Saved entries:
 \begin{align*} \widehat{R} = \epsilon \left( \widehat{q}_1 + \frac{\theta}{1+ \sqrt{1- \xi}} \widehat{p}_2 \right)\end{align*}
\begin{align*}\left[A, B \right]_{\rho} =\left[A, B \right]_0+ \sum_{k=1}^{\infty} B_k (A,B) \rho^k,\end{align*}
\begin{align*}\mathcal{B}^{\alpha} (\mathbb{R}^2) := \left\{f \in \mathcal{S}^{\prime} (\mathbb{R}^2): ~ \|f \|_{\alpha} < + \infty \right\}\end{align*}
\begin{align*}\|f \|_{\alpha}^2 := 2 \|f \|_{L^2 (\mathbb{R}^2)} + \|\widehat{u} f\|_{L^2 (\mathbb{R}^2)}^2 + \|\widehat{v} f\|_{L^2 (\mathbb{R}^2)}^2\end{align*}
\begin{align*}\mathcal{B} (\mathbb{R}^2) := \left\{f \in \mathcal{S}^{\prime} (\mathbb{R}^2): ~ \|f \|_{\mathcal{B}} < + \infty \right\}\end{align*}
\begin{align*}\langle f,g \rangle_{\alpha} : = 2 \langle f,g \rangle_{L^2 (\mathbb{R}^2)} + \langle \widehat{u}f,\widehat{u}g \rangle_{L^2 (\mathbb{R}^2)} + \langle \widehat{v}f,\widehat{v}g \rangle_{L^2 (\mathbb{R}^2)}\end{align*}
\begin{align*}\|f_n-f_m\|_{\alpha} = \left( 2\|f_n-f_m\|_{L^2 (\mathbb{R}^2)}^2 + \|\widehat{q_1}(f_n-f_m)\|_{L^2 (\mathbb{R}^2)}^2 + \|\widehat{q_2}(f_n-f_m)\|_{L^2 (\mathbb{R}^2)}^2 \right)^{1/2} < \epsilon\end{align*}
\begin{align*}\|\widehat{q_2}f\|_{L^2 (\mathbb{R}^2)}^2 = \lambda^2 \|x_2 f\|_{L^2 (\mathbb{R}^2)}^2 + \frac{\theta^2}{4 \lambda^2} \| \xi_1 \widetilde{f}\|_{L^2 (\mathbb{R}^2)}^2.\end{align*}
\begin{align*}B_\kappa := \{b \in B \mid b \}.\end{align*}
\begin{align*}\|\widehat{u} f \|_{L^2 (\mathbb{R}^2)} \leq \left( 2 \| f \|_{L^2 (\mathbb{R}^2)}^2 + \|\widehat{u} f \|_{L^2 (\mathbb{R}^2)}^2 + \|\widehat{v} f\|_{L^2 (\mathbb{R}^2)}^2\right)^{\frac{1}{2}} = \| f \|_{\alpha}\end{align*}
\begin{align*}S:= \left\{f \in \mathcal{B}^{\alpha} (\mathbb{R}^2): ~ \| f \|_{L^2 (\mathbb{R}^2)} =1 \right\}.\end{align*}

ABOUT THIS TASK: Each line of the data must come back exactly as written.

SOLUTION BELOW:
 \begin{align*} \widehat{R} = \epsilon \left( \widehat{q}_1 + \frac{\theta}{1+ \sqrt{1- \xi}} \widehat{p}_2 \right)\end{align*}
\begin{align*}\left[A, B \right]_{\rho} =\left[A, B \right]_0+ \sum_{k=1}^{\infty} B_k (A,B) \rho^k,\end{align*}
\begin{align*}\mathcal{B}^{\alpha} (\mathbb{R}^2) := \left\{f \in \mathcal{S}^{\prime} (\mathbb{R}^2): ~ \|f \|_{\alpha} < + \infty \right\}\end{align*}
\begin{align*}\|f \|_{\alpha}^2 := 2 \|f \|_{L^2 (\mathbb{R}^2)} + \|\widehat{u} f\|_{L^2 (\mathbb{R}^2)}^2 + \|\widehat{v} f\|_{L^2 (\mathbb{R}^2)}^2\end{align*}
\begin{align*}\mathcal{B} (\mathbb{R}^2) := \left\{f \in \mathcal{S}^{\prime} (\mathbb{R}^2): ~ \|f \|_{\mathcal{B}} < + \infty \right\}\end{align*}
\begin{align*}\langle f,g \rangle_{\alpha} : = 2 \langle f,g \rangle_{L^2 (\mathbb{R}^2)} + \langle \widehat{u}f,\widehat{u}g \rangle_{L^2 (\mathbb{R}^2)} + \langle \widehat{v}f,\widehat{v}g \rangle_{L^2 (\mathbb{R}^2)}\end{align*}
\begin{align*}\|f_n-f_m\|_{\alpha} = \left( 2\|f_n-f_m\|_{L^2 (\mathbb{R}^2)}^2 + \|\widehat{q_1}(f_n-f_m)\|_{L^2 (\mathbb{R}^2)}^2 + \|\widehat{q_2}(f_n-f_m)\|_{L^2 (\mathbb{R}^2)}^2 \right)^{1/2} < \epsilon\end{align*}
\begin{align*}\|\widehat{q_2}f\|_{L^2 (\mathbb{R}^2)}^2 = \lambda^2 \|x_2 f\|_{L^2 (\mathbb{R}^2)}^2 + \frac{\theta^2}{4 \lambda^2} \| \xi_1 \widetilde{f}\|_{L^2 (\mathbb{R}^2)}^2.\end{align*}
\begin{align*}B_\kappa := \{b \in B \mid b \}.\end{align*}
\begin{align*}\|\widehat{u} f \|_{L^2 (\mathbb{R}^2)} \leq \left( 2 \| f \|_{L^2 (\mathbb{R}^2)}^2 + \|\widehat{u} f \|_{L^2 (\mathbb{R}^2)}^2 + \|\widehat{v} f\|_{L^2 (\mathbb{R}^2)}^2\right)^{\frac{1}{2}} = \| f \|_{\alpha}\end{align*}
\begin{align*}S:= \left\{f \in \mathcal{B}^{\alpha} (\mathbb{R}^2): ~ \| f \|_{L^2 (\mathbb{R}^2)} =1 \right\}.\end{align*}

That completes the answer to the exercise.